# Task brief
Each line of the data must be set down again without a single difference.

Source texts of formatted documents:
-- Opening Marker --

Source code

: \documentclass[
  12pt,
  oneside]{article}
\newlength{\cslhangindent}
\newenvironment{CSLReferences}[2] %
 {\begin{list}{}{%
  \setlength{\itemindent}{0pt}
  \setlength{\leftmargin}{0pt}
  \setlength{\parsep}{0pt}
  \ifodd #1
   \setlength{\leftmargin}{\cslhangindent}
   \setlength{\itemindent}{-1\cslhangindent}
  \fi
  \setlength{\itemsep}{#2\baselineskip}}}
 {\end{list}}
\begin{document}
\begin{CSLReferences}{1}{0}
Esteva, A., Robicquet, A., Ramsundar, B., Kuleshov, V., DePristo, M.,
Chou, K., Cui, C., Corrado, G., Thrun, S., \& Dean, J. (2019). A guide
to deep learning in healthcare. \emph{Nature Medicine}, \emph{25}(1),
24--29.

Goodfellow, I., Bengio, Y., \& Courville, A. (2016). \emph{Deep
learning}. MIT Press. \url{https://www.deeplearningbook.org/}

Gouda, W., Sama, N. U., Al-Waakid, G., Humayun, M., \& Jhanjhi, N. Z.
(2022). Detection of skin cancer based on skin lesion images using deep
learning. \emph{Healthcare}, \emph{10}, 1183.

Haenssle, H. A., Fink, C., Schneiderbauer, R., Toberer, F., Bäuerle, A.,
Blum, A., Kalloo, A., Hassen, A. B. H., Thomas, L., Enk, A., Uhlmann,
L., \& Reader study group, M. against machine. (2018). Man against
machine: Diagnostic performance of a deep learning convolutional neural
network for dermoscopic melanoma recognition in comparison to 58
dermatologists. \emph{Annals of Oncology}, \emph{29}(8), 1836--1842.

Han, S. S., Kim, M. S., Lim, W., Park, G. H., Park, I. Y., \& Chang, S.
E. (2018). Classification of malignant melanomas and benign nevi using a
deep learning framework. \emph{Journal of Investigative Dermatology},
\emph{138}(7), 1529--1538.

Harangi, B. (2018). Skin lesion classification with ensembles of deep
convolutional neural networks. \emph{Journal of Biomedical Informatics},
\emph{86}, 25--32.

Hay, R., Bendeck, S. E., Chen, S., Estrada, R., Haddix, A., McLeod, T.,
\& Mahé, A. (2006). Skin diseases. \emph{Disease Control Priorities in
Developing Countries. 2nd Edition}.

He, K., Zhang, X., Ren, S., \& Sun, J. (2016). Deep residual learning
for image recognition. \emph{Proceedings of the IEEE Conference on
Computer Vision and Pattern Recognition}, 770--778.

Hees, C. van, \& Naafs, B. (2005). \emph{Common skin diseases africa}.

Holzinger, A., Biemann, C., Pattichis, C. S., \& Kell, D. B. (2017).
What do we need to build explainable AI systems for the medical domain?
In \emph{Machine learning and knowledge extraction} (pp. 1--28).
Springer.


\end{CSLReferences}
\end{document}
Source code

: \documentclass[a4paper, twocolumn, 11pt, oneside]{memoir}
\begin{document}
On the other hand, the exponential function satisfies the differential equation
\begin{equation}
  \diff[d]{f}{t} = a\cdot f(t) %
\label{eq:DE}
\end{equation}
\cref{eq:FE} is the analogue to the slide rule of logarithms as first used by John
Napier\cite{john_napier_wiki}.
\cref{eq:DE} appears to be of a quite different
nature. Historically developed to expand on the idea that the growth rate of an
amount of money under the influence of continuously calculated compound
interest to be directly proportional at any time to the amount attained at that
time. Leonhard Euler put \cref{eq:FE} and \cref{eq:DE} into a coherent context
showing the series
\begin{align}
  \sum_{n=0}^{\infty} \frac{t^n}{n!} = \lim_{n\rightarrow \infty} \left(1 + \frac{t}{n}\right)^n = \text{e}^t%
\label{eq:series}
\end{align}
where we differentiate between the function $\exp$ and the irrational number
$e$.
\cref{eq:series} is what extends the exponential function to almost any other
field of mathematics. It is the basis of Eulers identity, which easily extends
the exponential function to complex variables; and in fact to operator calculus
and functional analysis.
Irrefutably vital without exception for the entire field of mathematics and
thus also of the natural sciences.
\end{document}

-- Closing Marker --

# Result
Source code

: \documentclass[
  12pt,
  oneside]{article}
\newlength{\cslhangindent}
\newenvironment{CSLReferences}[2] %
 {\begin{list}{}{%
  \setlength{\itemindent}{0pt}
  \setlength{\leftmargin}{0pt}
  \setlength{\parsep}{0pt}
  \ifodd #1
   \setlength{\leftmargin}{\cslhangindent}
   \setlength{\itemindent}{-1\cslhangindent}
  \fi
  \setlength{\itemsep}{#2\baselineskip}}}
 {\end{list}}
\begin{document}
\begin{CSLReferences}{1}{0}
Esteva, A., Robicquet, A., Ramsundar, B., Kuleshov, V., DePristo, M.,
Chou, K., Cui, C., Corrado, G., Thrun, S., \& Dean, J. (2019). A guide
to deep learning in healthcare. \emph{Nature Medicine}, \emph{25}(1),
24--29.

Goodfellow, I., Bengio, Y., \& Courville, A. (2016). \emph{Deep
learning}. MIT Press. \url{https://www.deeplearningbook.org/}

Gouda, W., Sama, N. U., Al-Waakid, G., Humayun, M., \& Jhanjhi, N. Z.
(2022). Detection of skin cancer based on skin lesion images using deep
learning. \emph{Healthcare}, \emph{10}, 1183.

Haenssle, H. A., Fink, C., Schneiderbauer, R., Toberer, F., Bäuerle, A.,
Blum, A., Kalloo, A., Hassen, A. B. H., Thomas, L., Enk, A., Uhlmann,
L., \& Reader study group, M. against machine. (2018). Man against
machine: Diagnostic performance of a deep learning convolutional neural
network for dermoscopic melanoma recognition in comparison to 58
dermatologists. \emph{Annals of Oncology}, \emph{29}(8), 1836--1842.

Han, S. S., Kim, M. S., Lim, W., Park, G. H., Park, I. Y., \& Chang, S.
E. (2018). Classification of malignant melanomas and benign nevi using a
deep learning framework. \emph{Journal of Investigative Dermatology},
\emph{138}(7), 1529--1538.

Harangi, B. (2018). Skin lesion classification with ensembles of deep
convolutional neural networks. \emph{Journal of Biomedical Informatics},
\emph{86}, 25--32.

Hay, R., Bendeck, S. E., Chen, S., Estrada, R., Haddix, A., McLeod, T.,
\& Mahé, A. (2006). Skin diseases. \emph{Disease Control Priorities in
Developing Countries. 2nd Edition}.

He, K., Zhang, X., Ren, S., \& Sun, J. (2016). Deep residual learning
for image recognition. \emph{Proceedings of the IEEE Conference on
Computer Vision and Pattern Recognition}, 770--778.

Hees, C. van, \& Naafs, B. (2005). \emph{Common skin diseases africa}.

Holzinger, A., Biemann, C., Pattichis, C. S., \& Kell, D. B. (2017).
What do we need to build explainable AI systems for the medical domain?
In \emph{Machine learning and knowledge extraction} (pp. 1--28).
Springer.


\end{CSLReferences}
\end{document}
Source code

: \documentclass[a4paper, twocolumn, 11pt, oneside]{memoir}
\begin{document}
On the other hand, the exponential function satisfies the differential equation
\begin{equation}
  \diff[d]{f}{t} = a\cdot f(t) %
\label{eq:DE}
\end{equation}
\cref{eq:FE} is the analogue to the slide rule of logarithms as first used by John
Napier\cite{john_napier_wiki}.
\cref{eq:DE} appears to be of a quite different
nature. Historically developed to expand on the idea that the growth rate of an
amount of money under the influence of continuously calculated compound
interest to be directly proportional at any time to the amount attained at that
time. Leonhard Euler put \cref{eq:FE} and \cref{eq:DE} into a coherent context
showing the series
\begin{align}
  \sum_{n=0}^{\infty} \frac{t^n}{n!} = \lim_{n\rightarrow \infty} \left(1 + \frac{t}{n}\right)^n = \text{e}^t%
\label{eq:series}
\end{align}
where we differentiate between the function $\exp$ and the irrational number
$e$.
\cref{eq:series} is what extends the exponential function to almost any other
field of mathematics. It is the basis of Eulers identity, which easily extends
the exponential function to complex variables; and in fact to operator calculus
and functional analysis.
Irrefutably vital without exception for the entire field of mathematics and
thus also of the natural sciences.
\end{document}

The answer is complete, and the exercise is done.